5. Por fim, como última característica, que não se deve descurar na
espiritualidade das Jornadas Mundiais da juventude, quero mencionar a
alegria. De onde brota? Como se explica?
Seguramente são muitos
os fatores que interagem; mas, a meu ver, o fator decisivo é esta
certeza que deriva da fé: Eu sou desejado; tenho uma tarefa; sou aceite, sou
amado.
Josef Pieper mostrou, no seu livro sobre o amor, que o
homem só se pode aceitar a si mesmo, se for aceite por outra pessoa qualquer.
Precisa que haja outra pessoa que lhe diga, e não só por palavras: É bom que tu
existas. Somente a partir de um «tu» é que o «eu» pode encontrar-se si mesmo. Só
se for aceite, é que o «eu» se pode aceitar a si mesmo. Quem não é
amado, também não se pode amar a si mesmo. Este saber-se acolhido
provém, antes de tudo, doutra pessoa.
Entretanto todo o acolhimento
humano é frágil; no fim de contas, precisamos de um acolhimento incondicional;
somente se Deus me acolher e eu estiver seguro disso mesmo é que sei
definitivamente: É bom que eu exista; é bom ser uma pessoa humana.

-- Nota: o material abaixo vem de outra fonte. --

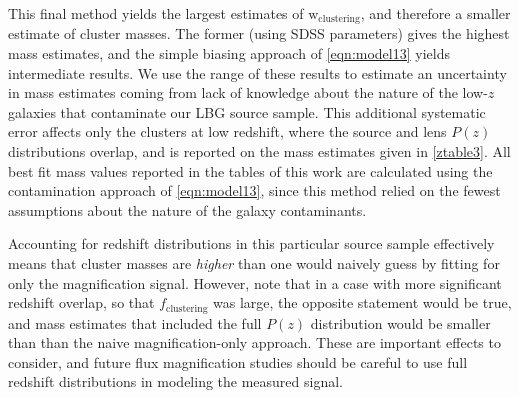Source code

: This final method yields the largest estimates of $\mathrm{w}_{\mathrm{clustering}}$, and therefore a smaller estimate of cluster masses. The former (using \ac{SDSS} parameters) gives the highest mass estimates, and the simple biasing approach of \autoref{eqn:model13} yields intermediate results. We use the range of these results to estimate an uncertainty in mass estimates coming from lack of knowledge about the nature of the low-$z$ galaxies that contaminate our \ac{LBG} source sample. This additional systematic error affects only the clusters at low redshift, where the source and lens $P(z)$ distributions overlap, and is reported on the mass estimates given in \autoref{ztable3}. All best fit mass values reported in the tables of this work are calculated using the contamination approach of \autoref{eqn:model13}, since this method relied on the fewest assumptions about the nature of the galaxy contaminants.


Accounting for redshift distributions in this particular source sample effectively means that cluster masses are {\it higher} than one would naively guess by fitting for only the magnification signal. However, note that in a case with more significant redshift overlap, so that $f_{\mathrm{clustering}}$ was large, the opposite statement would be true, and mass estimates that included the full $P(z)$ distribution would be smaller than than the naive magnification-only approach. These are important effects to consider, and future flux magnification studies should be careful to use full redshift distributions in modeling the measured signal.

Quando falta ao homem a percepção de ser acolhido por
Deus, de ser amado por Ele, a pergunta sobre se existir como pessoa humana seja
verdadeiramente coisa boa, deixa de encontrar qualquer resposta; torna-se cada
vez mais insuperável a dúvida acerca da existência humana. Onde se torna
predominante a dúvida sobre Deus, acaba inevitavelmente por seguir-se a dúvida
acerca do meu ser homem.
Hoje vemos quão difusa é esta
dúvida! Vemo-lo na falta de alegria, na tristeza interior que se pode ler em
muitos rostos humanos. Só a fé me dá esta certeza: É bom que eu exista; é bom
existir como pessoa humana, mesmo em tempos difíceis. A fé faz-nos felizes a
partir de dentro. Esta é uma das maravilhosas experiências das Jornadas Mundiais
da Juventude.
Alongaria demasiado o nosso encontro falar agora também, de modo
detalhado, do encontro de Assis, como a importância do
acontecimento mereceria. Limitamo-nos a agradecer a Deus, porque nós –
os representantes das religiões do mundo e também os representantes do
pensamento em busca da verdade – pudemos, naquele dia,
encontrar-nos num clima de amizade e de respeito mútuo, no amor à
verdade e na responsabilidade comum pela paz. Por isso podemos esperar que,
daquele encontro, tenha nascido uma disponibilidade nova para servir a paz, a
reconciliação e a justiça.
Queria enfim agradecer do íntimo do coração a todos vós pelo apoio que
prestais para levar por diante a missão que o Senhor nos confiou como
testemunhas da sua verdade, e desejo a todos vós a alegria que Deus nos quis dar
na encarnação do seu Filho. Um santo Natal!